▸ Exercise details: From the records below, print exactly the lines starting at the one containing "about the *z*-axis." and ending at the one containing "for an element.", ends included, and nothing else.

Dataset entries

%%

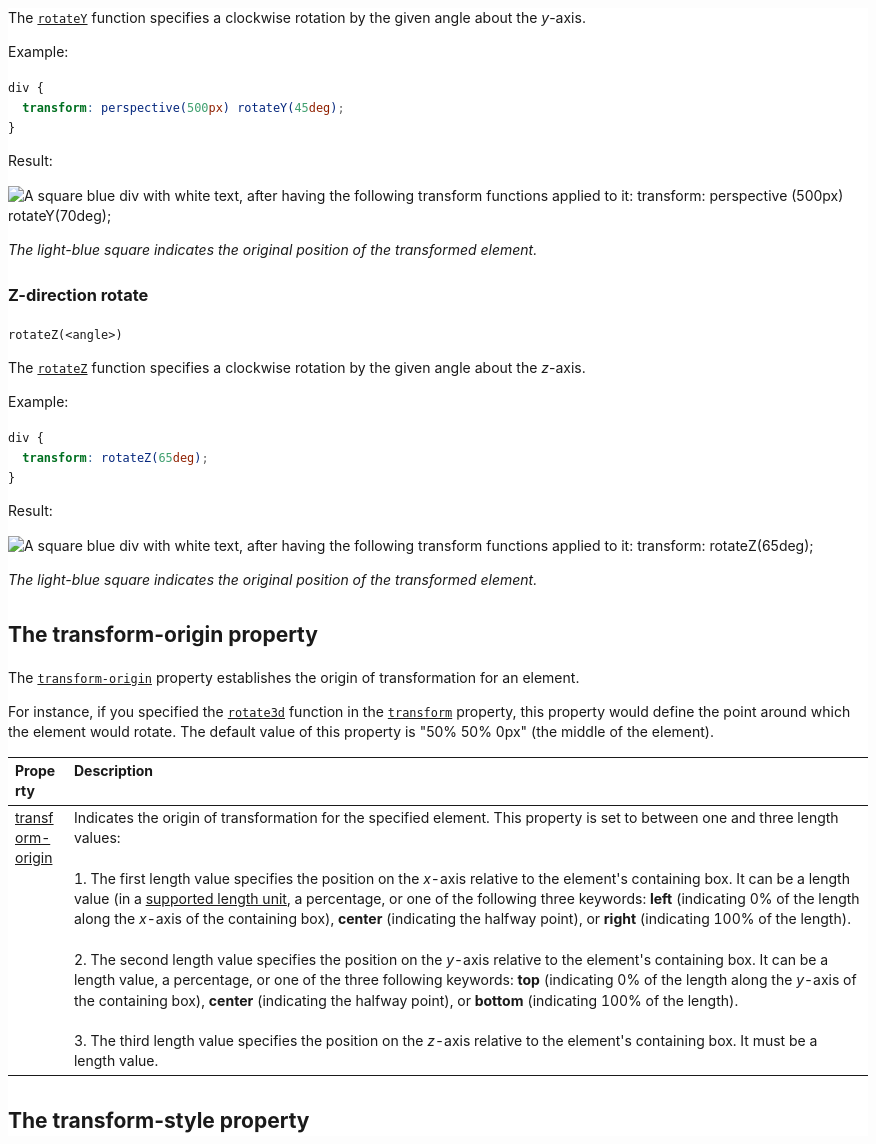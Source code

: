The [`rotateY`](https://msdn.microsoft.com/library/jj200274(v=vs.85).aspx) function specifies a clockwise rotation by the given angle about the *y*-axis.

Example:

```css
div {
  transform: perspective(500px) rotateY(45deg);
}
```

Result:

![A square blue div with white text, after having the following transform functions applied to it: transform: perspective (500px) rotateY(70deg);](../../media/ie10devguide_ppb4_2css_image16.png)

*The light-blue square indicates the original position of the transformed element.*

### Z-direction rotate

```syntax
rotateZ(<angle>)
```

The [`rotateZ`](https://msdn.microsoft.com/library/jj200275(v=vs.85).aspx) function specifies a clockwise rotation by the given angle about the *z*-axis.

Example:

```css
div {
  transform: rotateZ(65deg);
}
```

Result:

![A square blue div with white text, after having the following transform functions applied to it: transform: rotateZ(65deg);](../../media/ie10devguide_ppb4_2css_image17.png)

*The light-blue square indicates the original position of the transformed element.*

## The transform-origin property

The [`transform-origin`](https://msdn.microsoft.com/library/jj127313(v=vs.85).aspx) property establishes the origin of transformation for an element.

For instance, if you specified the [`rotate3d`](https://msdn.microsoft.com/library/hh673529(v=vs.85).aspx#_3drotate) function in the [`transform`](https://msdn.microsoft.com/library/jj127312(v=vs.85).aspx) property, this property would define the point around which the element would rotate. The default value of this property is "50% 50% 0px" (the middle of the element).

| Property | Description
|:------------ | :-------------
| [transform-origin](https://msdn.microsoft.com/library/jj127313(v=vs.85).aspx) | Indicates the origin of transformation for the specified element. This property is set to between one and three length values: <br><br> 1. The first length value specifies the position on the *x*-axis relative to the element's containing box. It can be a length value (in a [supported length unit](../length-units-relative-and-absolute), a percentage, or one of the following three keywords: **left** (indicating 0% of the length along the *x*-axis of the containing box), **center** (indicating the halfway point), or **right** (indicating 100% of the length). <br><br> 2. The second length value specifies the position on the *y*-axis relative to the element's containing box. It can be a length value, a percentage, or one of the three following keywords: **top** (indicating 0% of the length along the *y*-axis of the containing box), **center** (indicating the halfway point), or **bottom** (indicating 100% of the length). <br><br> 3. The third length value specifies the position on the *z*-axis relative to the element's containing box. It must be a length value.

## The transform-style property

%%

▸ Answer for this exercise:
The [`rotateZ`](https://msdn.microsoft.com/library/jj200275(v=vs.85).aspx) function specifies a clockwise rotation by the given angle about the *z*-axis.

Example:

```css
div {
  transform: rotateZ(65deg);
}
```

Result:

![A square blue div with white text, after having the following transform functions applied to it: transform: rotateZ(65deg);](../../media/ie10devguide_ppb4_2css_image17.png)

*The light-blue square indicates the original position of the transformed element.*

## The transform-origin property

The [`transform-origin`](https://msdn.microsoft.com/library/jj127313(v=vs.85).aspx) property establishes the origin of transformation for an element.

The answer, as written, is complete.